Open Europe Blog

In a blog post for the Telegraph, we argue,

In his speech in Davos yesterday, David Cameron outlined some very sensible proposals for how to deal with Europe’s economic crisis. But, almost in passing, he also called for a eurozone “central bank that can comprehensively stand behind the currency and financial system”, implicitly suggesting that the ECB must be ready to provide more cash to struggling banks and governments around Europe. Unfortunately this statement completely misses the intricacies which the ECB and the eurozone face in the coming months.

The ECB’s balance sheet now stands at a pretty scary €2.7 trillion, higher than that of the money-printing Federal Reserve in the US. By buying government bonds and providing cheap cash to banks around the eurozone, the ECB is now leveraged 33 times – up from 24 times only last summer. This means that for every €1 the ECB holds in reserves and cash, it has €33 swirling around somewhere in the eurosystem.

But it isn’t the size of its balance sheet that keeps ECB officials awake at night – all central banks are leveraged – as much as the circa €60bn of (nominal) Greek bonds festering on its books. This (relatively) tiny item has become political dynamite, as Greece is set to default on its debt in March, either through a voluntary agreement with its creditors or by simply running out of money.
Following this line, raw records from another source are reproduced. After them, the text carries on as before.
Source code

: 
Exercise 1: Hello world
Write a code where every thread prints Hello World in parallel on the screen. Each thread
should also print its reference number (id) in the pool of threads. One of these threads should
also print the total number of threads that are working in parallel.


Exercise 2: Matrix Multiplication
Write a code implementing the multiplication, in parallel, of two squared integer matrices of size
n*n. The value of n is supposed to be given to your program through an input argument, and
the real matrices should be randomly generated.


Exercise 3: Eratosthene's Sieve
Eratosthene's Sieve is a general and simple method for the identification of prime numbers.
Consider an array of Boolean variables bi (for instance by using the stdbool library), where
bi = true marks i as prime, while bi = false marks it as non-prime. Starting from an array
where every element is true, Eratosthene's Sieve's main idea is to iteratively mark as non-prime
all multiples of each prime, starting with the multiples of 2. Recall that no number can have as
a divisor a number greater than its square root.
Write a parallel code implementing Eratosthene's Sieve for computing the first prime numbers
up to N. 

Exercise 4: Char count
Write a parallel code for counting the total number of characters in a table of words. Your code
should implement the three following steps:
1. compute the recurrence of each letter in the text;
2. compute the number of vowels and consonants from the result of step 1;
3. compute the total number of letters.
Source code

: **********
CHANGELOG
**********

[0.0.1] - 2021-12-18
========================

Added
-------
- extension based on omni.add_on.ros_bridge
As creditors and the Greek government are locked in to talks over which one it’ll be, big question is: will the ECB be forced to take a hit?

The question is crucial as the ECB has said in the past that it will not take losses on its eurozone exposure – ever. For the Germans, losses for the ECB would mark a huge betrayal of the Bundesbank-model, in which a central bank is trusted and prudent, and doesn’t take on excessive risks – and therefore has the credibility to control inflation. Many German commentators have spent the past year grumbling about the ECB’s back-handed Quantitative Easing and illegal financing of state deficits. The ECB has got around this by purchasing the bonds on the secondary market, but if it took losses on Greek debt, this argument falls.

But at the same time, if “public” bodies, including the ECB, holding Greek debt don’t accept losses in a Greek default, the write-down may not be large enough to give the country even a hypothetical chance of bouncing back, meaning the EU/IMF cannot give it more loans. For the ECB, this amounts to a pretty awful catch-22: accept losses and see your credibility and rationale undermined or reject losses and at worst prompt a disorderly Greek default or possibly just massive distortions in eurozone bond markets.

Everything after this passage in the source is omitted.